Please count how many lines below contain the word "Außerdem" and reply with only that number.
=== Section Start ===
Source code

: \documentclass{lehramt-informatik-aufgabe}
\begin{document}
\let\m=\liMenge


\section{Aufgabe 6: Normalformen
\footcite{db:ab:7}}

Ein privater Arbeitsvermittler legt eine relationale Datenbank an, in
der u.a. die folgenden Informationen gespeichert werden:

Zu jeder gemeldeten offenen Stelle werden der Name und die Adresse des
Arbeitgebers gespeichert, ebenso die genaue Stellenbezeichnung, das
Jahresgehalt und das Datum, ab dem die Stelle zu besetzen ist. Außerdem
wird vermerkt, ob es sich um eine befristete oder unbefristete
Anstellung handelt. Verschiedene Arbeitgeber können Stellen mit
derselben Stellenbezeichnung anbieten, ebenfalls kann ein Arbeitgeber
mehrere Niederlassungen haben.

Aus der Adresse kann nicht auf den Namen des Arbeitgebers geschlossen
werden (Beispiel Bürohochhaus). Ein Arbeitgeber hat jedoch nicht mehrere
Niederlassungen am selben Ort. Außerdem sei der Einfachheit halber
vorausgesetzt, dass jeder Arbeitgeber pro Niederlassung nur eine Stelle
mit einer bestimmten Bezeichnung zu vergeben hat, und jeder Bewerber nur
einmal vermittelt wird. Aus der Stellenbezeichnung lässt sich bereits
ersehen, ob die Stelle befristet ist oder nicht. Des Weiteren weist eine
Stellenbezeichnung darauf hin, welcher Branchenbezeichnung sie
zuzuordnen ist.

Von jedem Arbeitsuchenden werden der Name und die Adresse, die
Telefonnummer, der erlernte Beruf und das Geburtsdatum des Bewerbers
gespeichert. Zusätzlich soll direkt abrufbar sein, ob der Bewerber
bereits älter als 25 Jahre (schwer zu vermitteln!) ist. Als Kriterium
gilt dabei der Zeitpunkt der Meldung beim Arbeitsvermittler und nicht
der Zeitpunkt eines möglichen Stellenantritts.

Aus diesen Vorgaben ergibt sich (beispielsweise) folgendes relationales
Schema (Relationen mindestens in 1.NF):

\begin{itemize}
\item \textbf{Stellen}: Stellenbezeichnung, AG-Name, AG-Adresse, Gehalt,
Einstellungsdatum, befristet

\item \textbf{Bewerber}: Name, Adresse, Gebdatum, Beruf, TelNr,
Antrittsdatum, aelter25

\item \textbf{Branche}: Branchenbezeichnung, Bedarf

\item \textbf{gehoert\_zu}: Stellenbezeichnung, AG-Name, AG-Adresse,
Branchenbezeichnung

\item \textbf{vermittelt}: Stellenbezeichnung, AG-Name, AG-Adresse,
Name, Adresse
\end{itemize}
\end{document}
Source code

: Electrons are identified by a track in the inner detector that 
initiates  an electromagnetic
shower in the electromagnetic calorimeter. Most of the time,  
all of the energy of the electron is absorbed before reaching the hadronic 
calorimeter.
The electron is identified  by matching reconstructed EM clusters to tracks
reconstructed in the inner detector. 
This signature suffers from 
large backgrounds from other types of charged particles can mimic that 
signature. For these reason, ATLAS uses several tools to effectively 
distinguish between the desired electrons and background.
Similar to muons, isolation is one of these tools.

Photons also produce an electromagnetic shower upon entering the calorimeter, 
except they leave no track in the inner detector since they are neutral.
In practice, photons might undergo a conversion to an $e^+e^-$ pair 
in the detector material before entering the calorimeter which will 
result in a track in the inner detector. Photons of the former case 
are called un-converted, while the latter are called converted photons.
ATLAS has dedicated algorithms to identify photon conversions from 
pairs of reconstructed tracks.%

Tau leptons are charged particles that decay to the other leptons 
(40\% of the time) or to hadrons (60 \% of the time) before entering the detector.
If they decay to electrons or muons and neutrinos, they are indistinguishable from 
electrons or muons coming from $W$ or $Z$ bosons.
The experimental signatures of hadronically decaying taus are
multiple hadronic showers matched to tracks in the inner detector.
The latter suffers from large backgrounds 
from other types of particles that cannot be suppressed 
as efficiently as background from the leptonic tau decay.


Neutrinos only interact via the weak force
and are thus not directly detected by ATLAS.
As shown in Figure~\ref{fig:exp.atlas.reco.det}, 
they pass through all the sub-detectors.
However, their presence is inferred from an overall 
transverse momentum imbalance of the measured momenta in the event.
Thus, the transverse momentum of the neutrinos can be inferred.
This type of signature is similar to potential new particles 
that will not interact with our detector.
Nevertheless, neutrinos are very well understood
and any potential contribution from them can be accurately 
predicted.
=== Section End ===
**Task result**
2